[TASK REQUIREMENTS]: Because the entries hold pictures, reproduce only their words, exactly as written.

[LISTED RECORDS]:
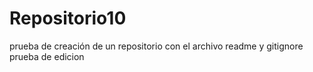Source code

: # Repositorio10
prueba de creación de un repositorio con el archivo readme y gitignore
prueba de edicion
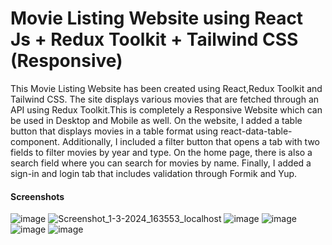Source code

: <h1>Movie Listing Website using React Js + Redux Toolkit + Tailwind CSS (Responsive)</h1>
<p>This Movie Listing Website has been created using React,Redux Toolkit and Tailwind CSS.
  The site displays various movies that are fetched through an API using Redux Toolkit.This is completely a Responsive Website which can be used in Desktop and Mobile as well.
  On the website, I added a table button that displays movies in a table format using react-data-table-component.
  Additionally, I included a filter button that opens a tab with two fields to filter movies by year and type. 
  On the home page, there is also a search field where you can search for movies by name.
  Finally, I added a sign-in and login tab that includes validation through Formik and Yup.
  
</p>

<h4 >Screenshots</h2>

![image](https://github.com/ayushkumarY/Movie-RTK/assets/109496307/70a14ea0-a39e-47ee-b099-6394882bd60b)
![Screenshot_1-3-2024_163553_localhost](https://github.com/ayushkumarY/Movie-RTK/assets/109496307/c39ed2f9-e96a-4acf-aa32-93e2d8e60c90)
![image](https://github.com/ayushkumarY/Movie-RTK/assets/109496307/6b7d2cc1-7a6f-492a-beeb-299f584c8adc)
![image](https://github.com/ayushkumarY/Movie-RTK/assets/109496307/15714ce5-06cc-43d4-b95e-72eed60bb6af)
![image](https://github.com/ayushkumarY/Movie-RTK/assets/109496307/7f7241a1-006c-4131-b22f-0f83965c33a4)
![image](https://github.com/ayushkumarY/Movie-RTK/assets/109496307/0e8bfb15-a978-45d2-9a13-4d4bc58f5f74)
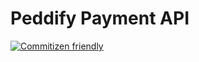 # Peddify Payment API

[![Commitizen friendly](https://img.shields.io/badge/commitizen-friendly-brightgreen.svg)](http://commitizen.github.io/cz-cli/)
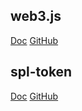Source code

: 
## web3.js
[Doc](https://solana-labs.github.io/solana-web3.js/)
[GitHub](https://github.com/solana-labs/solana-web3.js/)


## spl-token

[Doc](https://spl.solana.com/token)
[GitHub]()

[TASK RESPONSE]:
Source code

: # Repositorio10
prueba de creación de un repositorio con el archivo readme y gitignore
prueba de edicion
Source code

: <h1>Movie Listing Website using React Js + Redux Toolkit + Tailwind CSS (Responsive)</h1>
<p>This Movie Listing Website has been created using React,Redux Toolkit and Tailwind CSS.
  The site displays various movies that are fetched through an API using Redux Toolkit.This is completely a Responsive Website which can be used in Desktop and Mobile as well.
  On the website, I added a table button that displays movies in a table format using react-data-table-component.
  Additionally, I included a filter button that opens a tab with two fields to filter movies by year and type. 
  On the home page, there is also a search field where you can search for movies by name.
  Finally, I added a sign-in and login tab that includes validation through Formik and Yup.
  
</p>

<h4 >Screenshots</h2>

![image](https://github.com/ayushkumarY/Movie-RTK/assets/109496307/70a14ea0-a39e-47ee-b099-6394882bd60b)
![Screenshot_1-3-2024_163553_localhost](https://github.com/ayushkumarY/Movie-RTK/assets/109496307/c39ed2f9-e96a-4acf-aa32-93e2d8e60c90)
![image](https://github.com/ayushkumarY/Movie-RTK/assets/109496307/6b7d2cc1-7a6f-492a-beeb-299f584c8adc)
![image](https://github.com/ayushkumarY/Movie-RTK/assets/109496307/15714ce5-06cc-43d4-b95e-72eed60bb6af)
![image](https://github.com/ayushkumarY/Movie-RTK/assets/109496307/7f7241a1-006c-4131-b22f-0f83965c33a4)
![image](https://github.com/ayushkumarY/Movie-RTK/assets/109496307/0e8bfb15-a978-45d2-9a13-4d4bc58f5f74)
 # Peddify Payment API

[![Commitizen friendly](https://img.shields.io/badge/commitizen-friendly-brightgreen.svg)](http://commitizen.github.io/cz-cli/)
Source code

: 
## web3.js
[Doc](https://solana-labs.github.io/solana-web3.js/)
[GitHub](https://github.com/solana-labs/solana-web3.js/)


## spl-token

[Doc](https://spl.solana.com/token)
[GitHub]()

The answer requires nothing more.